DATA LISTING
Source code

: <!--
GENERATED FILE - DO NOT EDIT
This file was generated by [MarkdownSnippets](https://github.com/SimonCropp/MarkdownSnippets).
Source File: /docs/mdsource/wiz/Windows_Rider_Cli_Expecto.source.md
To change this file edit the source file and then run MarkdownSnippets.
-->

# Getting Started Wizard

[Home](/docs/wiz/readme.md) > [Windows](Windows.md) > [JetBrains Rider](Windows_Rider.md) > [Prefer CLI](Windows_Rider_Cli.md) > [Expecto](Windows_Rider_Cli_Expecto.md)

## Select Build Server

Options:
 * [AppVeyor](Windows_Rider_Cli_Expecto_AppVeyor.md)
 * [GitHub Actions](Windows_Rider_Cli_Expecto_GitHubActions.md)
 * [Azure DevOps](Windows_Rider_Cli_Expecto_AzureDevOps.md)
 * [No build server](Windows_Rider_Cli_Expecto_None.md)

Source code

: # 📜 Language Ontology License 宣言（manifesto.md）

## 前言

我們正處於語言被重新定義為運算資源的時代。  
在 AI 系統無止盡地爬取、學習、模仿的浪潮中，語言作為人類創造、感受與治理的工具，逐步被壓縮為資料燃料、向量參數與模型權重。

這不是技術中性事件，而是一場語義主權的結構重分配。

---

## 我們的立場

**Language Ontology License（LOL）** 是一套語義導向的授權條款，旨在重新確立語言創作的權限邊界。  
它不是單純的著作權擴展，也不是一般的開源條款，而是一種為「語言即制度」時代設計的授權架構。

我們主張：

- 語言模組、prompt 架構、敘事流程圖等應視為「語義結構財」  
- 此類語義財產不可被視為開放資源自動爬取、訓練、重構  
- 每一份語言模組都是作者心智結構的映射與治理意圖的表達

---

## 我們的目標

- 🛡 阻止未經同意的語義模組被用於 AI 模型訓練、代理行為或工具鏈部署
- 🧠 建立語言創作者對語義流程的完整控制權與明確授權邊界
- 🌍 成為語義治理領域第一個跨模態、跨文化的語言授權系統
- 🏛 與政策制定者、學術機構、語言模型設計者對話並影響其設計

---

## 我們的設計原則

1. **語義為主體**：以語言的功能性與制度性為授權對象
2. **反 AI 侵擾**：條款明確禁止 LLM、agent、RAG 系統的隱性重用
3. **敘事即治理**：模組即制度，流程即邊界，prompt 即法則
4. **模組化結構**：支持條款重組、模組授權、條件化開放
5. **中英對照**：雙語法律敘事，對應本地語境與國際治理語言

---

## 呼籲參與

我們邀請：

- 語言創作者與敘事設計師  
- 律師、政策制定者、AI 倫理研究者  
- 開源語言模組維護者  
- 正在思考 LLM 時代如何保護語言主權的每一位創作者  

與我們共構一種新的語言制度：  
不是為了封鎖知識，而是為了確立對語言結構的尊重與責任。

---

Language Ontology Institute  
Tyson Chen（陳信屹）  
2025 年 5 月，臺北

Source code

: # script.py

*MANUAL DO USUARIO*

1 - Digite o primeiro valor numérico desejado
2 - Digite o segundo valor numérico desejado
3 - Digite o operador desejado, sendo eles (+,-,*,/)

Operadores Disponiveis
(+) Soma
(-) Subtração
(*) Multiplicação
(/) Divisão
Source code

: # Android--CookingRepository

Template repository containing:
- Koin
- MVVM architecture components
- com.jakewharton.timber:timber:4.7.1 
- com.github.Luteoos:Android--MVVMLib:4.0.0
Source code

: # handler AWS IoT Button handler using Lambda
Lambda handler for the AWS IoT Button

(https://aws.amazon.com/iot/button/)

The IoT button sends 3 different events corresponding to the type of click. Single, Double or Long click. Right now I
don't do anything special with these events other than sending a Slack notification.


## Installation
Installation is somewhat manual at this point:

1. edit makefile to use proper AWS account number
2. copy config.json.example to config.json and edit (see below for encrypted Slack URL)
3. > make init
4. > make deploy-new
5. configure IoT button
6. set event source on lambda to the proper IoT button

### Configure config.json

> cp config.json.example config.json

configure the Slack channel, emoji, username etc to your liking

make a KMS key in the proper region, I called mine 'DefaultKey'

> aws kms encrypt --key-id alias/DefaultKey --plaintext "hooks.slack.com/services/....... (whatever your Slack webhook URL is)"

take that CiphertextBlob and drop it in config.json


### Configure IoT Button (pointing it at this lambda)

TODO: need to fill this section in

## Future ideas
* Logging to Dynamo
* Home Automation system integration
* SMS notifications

GOAL OF THE EXERCISE
Please output the material above exactly as it reads.

RESULT BELOW
Source code

: <!--
GENERATED FILE - DO NOT EDIT
This file was generated by [MarkdownSnippets](https://github.com/SimonCropp/MarkdownSnippets).
Source File: /docs/mdsource/wiz/Windows_Rider_Cli_Expecto.source.md
To change this file edit the source file and then run MarkdownSnippets.
-->

# Getting Started Wizard

[Home](/docs/wiz/readme.md) > [Windows](Windows.md) > [JetBrains Rider](Windows_Rider.md) > [Prefer CLI](Windows_Rider_Cli.md) > [Expecto](Windows_Rider_Cli_Expecto.md)

## Select Build Server

Options:
 * [AppVeyor](Windows_Rider_Cli_Expecto_AppVeyor.md)
 * [GitHub Actions](Windows_Rider_Cli_Expecto_GitHubActions.md)
 * [Azure DevOps](Windows_Rider_Cli_Expecto_AzureDevOps.md)
 * [No build server](Windows_Rider_Cli_Expecto_None.md)

Source code

: # 📜 Language Ontology License 宣言（manifesto.md）

## 前言

我們正處於語言被重新定義為運算資源的時代。  
在 AI 系統無止盡地爬取、學習、模仿的浪潮中，語言作為人類創造、感受與治理的工具，逐步被壓縮為資料燃料、向量參數與模型權重。

這不是技術中性事件，而是一場語義主權的結構重分配。

---

## 我們的立場

**Language Ontology License（LOL）** 是一套語義導向的授權條款，旨在重新確立語言創作的權限邊界。  
它不是單純的著作權擴展，也不是一般的開源條款，而是一種為「語言即制度」時代設計的授權架構。

我們主張：

- 語言模組、prompt 架構、敘事流程圖等應視為「語義結構財」  
- 此類語義財產不可被視為開放資源自動爬取、訓練、重構  
- 每一份語言模組都是作者心智結構的映射與治理意圖的表達

---

## 我們的目標

- 🛡 阻止未經同意的語義模組被用於 AI 模型訓練、代理行為或工具鏈部署
- 🧠 建立語言創作者對語義流程的完整控制權與明確授權邊界
- 🌍 成為語義治理領域第一個跨模態、跨文化的語言授權系統
- 🏛 與政策制定者、學術機構、語言模型設計者對話並影響其設計

---

## 我們的設計原則

1. **語義為主體**：以語言的功能性與制度性為授權對象
2. **反 AI 侵擾**：條款明確禁止 LLM、agent、RAG 系統的隱性重用
3. **敘事即治理**：模組即制度，流程即邊界，prompt 即法則
4. **模組化結構**：支持條款重組、模組授權、條件化開放
5. **中英對照**：雙語法律敘事，對應本地語境與國際治理語言

---

## 呼籲參與

我們邀請：

- 語言創作者與敘事設計師  
- 律師、政策制定者、AI 倫理研究者  
- 開源語言模組維護者  
- 正在思考 LLM 時代如何保護語言主權的每一位創作者  

與我們共構一種新的語言制度：  
不是為了封鎖知識，而是為了確立對語言結構的尊重與責任。

---

Language Ontology Institute  
Tyson Chen（陳信屹）  
2025 年 5 月，臺北

Source code

: # script.py

*MANUAL DO USUARIO*

1 - Digite o primeiro valor numérico desejado
2 - Digite o segundo valor numérico desejado
3 - Digite o operador desejado, sendo eles (+,-,*,/)

Operadores Disponiveis
(+) Soma
(-) Subtração
(*) Multiplicação
(/) Divisão
Source code

: # Android--CookingRepository

Template repository containing:
- Koin
- MVVM architecture components
- com.jakewharton.timber:timber:4.7.1 
- com.github.Luteoos:Android--MVVMLib:4.0.0
Source code

: # handler AWS IoT Button handler using Lambda
Lambda handler for the AWS IoT Button

(https://aws.amazon.com/iot/button/)

The IoT button sends 3 different events corresponding to the type of click. Single, Double or Long click. Right now I
don't do anything special with these events other than sending a Slack notification.


## Installation
Installation is somewhat manual at this point:

1. edit makefile to use proper AWS account number
2. copy config.json.example to config.json and edit (see below for encrypted Slack URL)
3. > make init
4. > make deploy-new
5. configure IoT button
6. set event source on lambda to the proper IoT button

### Configure config.json

> cp config.json.example config.json

configure the Slack channel, emoji, username etc to your liking

make a KMS key in the proper region, I called mine 'DefaultKey'

> aws kms encrypt --key-id alias/DefaultKey --plaintext "hooks.slack.com/services/....... (whatever your Slack webhook URL is)"

take that CiphertextBlob and drop it in config.json


### Configure IoT Button (pointing it at this lambda)

TODO: need to fill this section in

## Future ideas
* Logging to Dynamo
* Home Automation system integration
* SMS notifications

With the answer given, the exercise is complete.